The Port of Longview is located in Cowlitz County on the Columbia River, 66 miles from the Pacific Ocean in southwest Washington state. It is the first full-service port with strategic intermodal connections on the shipping channel. The Port district encompasses the northwest part of Cowlitz County, stretching from just north of Kalama to Lewis County. Originally established as the Port of Kelso in 1921, the name was officially changed in 1929, by a vote of the people, to the Port of Longview. Today (2008) its waterfront facilities include eight full-service marine terminals and two large industrial parks with direct access to rail lines and to Interstate 5. From its founding, the Port of Longview has contributed greatly to the economy of the region and state by providing jobs and by promoting trade and investments.
The Cowlitz and the Columbia
In the mid-to-late-1800s, shallow-draft steamboats plied the Cowlitz River from the Columbia River as far north as Toledo, delivering passengers, freight, and mail. The boats were the quickest and most reliable link to other communities on the river until the Northern Pacific Railway laid tracks between Tacoma and Kalama in 1873. Kelso (est. 1857) benefited greatly from the river traffic, becoming a shipping center for Cowlitz County, but no elaborate facilities were required to service the sternwheelers.

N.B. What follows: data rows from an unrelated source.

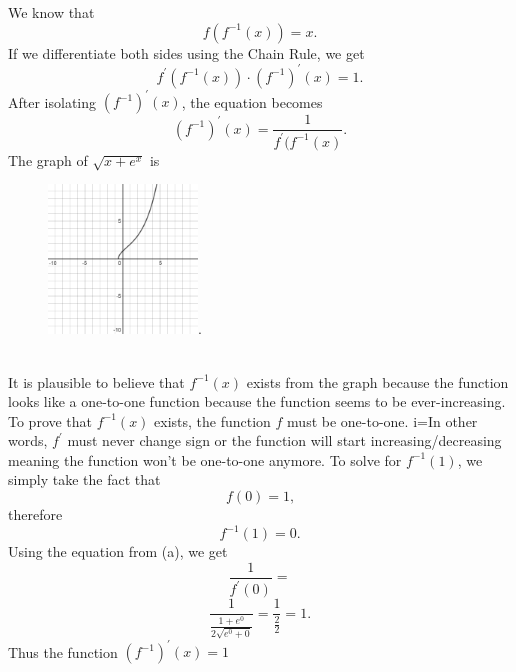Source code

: \documentclass{article}
\begin{document}
We know that
\[f(f^{-1}(x))=x\text{.}\]
If we differentiate both sides using the Chain Rule, we get
\[f^{\prime}(f^{-1}(x))\cdot(f^{-1})^{\prime}(x)=1\text{.}\]
After isolating $(f^{-1})^{\prime}(x)$, the equation becomes
\[(f^{-1})^{\prime}(x)=\frac{1}{f^{\prime}(f^{-1}(x)}\text{.}\]
The graph of $\sqrt{x+e^x}$ is \\
\begin{figure}[h]
\includegraphics[scale=1.33333333333333333333333333333333333333333333333333333333333333333333333333333333333333333333333333]{graph1}.
\centering
\end{figure} \\
It is plausible to believe that $f^{-1}(x)$ exists from the graph because the function looks like a one-to-one function because the function seems to be ever-increasing. To prove that $f^{-1}(x)$ exists, the function $f$ must be one-to-one. i=In other words, $f^{\prime}$ must never change sign or the function will start increasing/decreasing meaning the function won't be one-to-one anymore. To solve for $f^{-1}(1)$, we simply take the fact that 
\[f(0)=1\text{,}\]
therefore
\[f^{-1}(1)=0\text{.}\]
Using the equation from (a), we get
\[\frac{1}{f^{\prime}(0)}=\]
\[\frac{1}{\frac{1 + e^0}{2 \sqrt{e^0 + 0}}}=\frac{1}{\frac{2}{2}}=1\text{.}\]
Thus the function $(f^{-1})^{\prime}(x)=1$

 
\end{document}
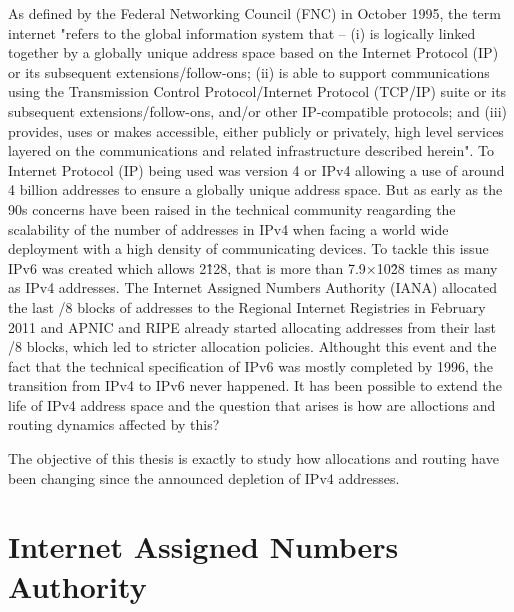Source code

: \documentclass[11pt,a4paper]{scrreprt}
\begin{document}
As defined by the Federal Networking Council (FNC) in October 1995, the term internet "refers to the global information system that -- (i) is logically linked together by a globally unique address space based on the Internet Protocol (IP) or its subsequent extensions/follow-ons; (ii) is able to support communications using the Transmission Control Protocol/Internet Protocol (TCP/IP) suite or its subsequent extensions/follow-ons, and/or other IP-compatible protocols; and (iii) provides, uses or makes accessible, either publicly or privately, high level services layered on the communications and related infrastructure described herein". To Internet Protocol (IP) being used was version 4 or IPv4 allowing a use of around 4 billion addresses to ensure a globally unique address space. 
But as early as the 90s concerns have been raised in the technical community reagarding the scalability of the number of addresses in IPv4 when facing a world wide deployment with a high density of communicating devices. To tackle this issue IPv6 was created which allows 2\^128, that is more than 7.9×10\^28 times as many as IPv4 addresses. 
The Internet Assigned Numbers Authority (IANA) allocated the last /8 blocks of addresses to the Regional Internet Registries in February 2011 and APNIC and RIPE already started allocating addresses from their last /8 blocks, which led to stricter allocation policies. Althought this event and the fact that the technical specification of IPv6 was mostly completed by 1996, the transition from IPv4 to IPv6 never happened. It has been possible to extend the life of IPv4 address space and the question that arises is how are alloctions and routing dynamics affected by this?     

The objective of this thesis is exactly to study how allocations and routing have been changing since the announced depletion of IPv4 addresses. 

\section{Internet Assigned Numbers Authority}
\end{document}
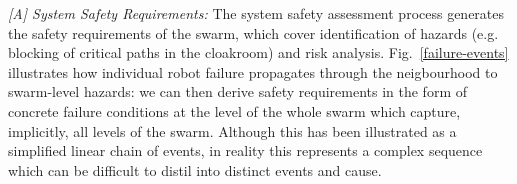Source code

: \documentclass[runningheads]{llncs}
\begin{document}

\emph{[A] System Safety Requirements:}
The system safety assessment process generates the safety requirements of the swarm, which cover identification of hazards (e.g. blocking of critical paths in the cloakroom) and risk analysis.
Fig.~\ref{failure-events} illustrates how individual robot failure propagates through the neigbourhood to swarm-level hazards: we can then derive safety requirements in the form of concrete failure conditions at the level of the whole swarm which capture, implicitly, all levels of the swarm.
Although this has been illustrated as a simplified linear chain of events, in reality this represents a complex sequence which can be difficult to distil into distinct events and cause. 
\end{document}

In 1911, the Washington state Legislature passed the Port District Act, allowing communities to establish port districts and elect commissioners to oversee their development and operation. Prior the this legislation, private monopolies often controlled access to the waterfront, but now it belonged to the public. Operating autonomously, but still governed by state and federal laws, the port commission’s function was to promote trade, bring economic development, and operate port facilities.
To finance the district, port commissions were authorized to collect $2 for every $1,000 of assessed value on taxable property. The money provided the initial capital needed to construct and operate facilities and establish monetary reserves. In addition, ports were authorized to issue municipal bonds for capital construction projects; levy special property taxes for dredging, canal construction, and land filling; and collect fees for using port facilities.
Port of Kelso at Longview
In 1920 Robert A. Long (1850-1934), president of the Long-Bell Lumber Company chose the site across from Kelso at the confluence of the Cowlitz and Columbia rivers, to build “the largest lumber mill in the world” and a new industrial city named Longview. In order to develop and grow, the area needed a port district, so, in 1921, community and business leaders rallied local voters to approve one. The Port District Act required ports to be named after the largest city in the district which at the time was Kelso, as Longview had yet to be established.
As there were no facilities on the Columbia, the first Port of Kelso was located on the Cowlitz River which had a riverboat landing and railroad access. In July 1923, the newly established city of Longview formed a Chamber of Commerce which favored relocating the Port of Kelso to the deeper and wider Columbia River to take advantage of the growing maritime trade. The Port Commissioners retained William J. Roberts, an engineer from Tacoma, to survey sites and make recommendations. He chose a strategic location, offered by Longview, at the foot of Oregon Way, adjacent to the Long-Bell sawmill site.
The controversy about relocating the Port of Kelso to Longview continued from 1923 into early 1925. Finally the Port Commission decided to put the issue to a county-wide vote. On August 1, 1925, the citizens voted by a big majority to build the new facilities at the foot of Oregon Way in Longview. The geographic boundaries of the port district were then expanded to include the northwest portion of Cowlitz County, an area of 836 square miles, but little of the Longview area. The election also authorized the Port of Kelso to issue $11 million in development bonds.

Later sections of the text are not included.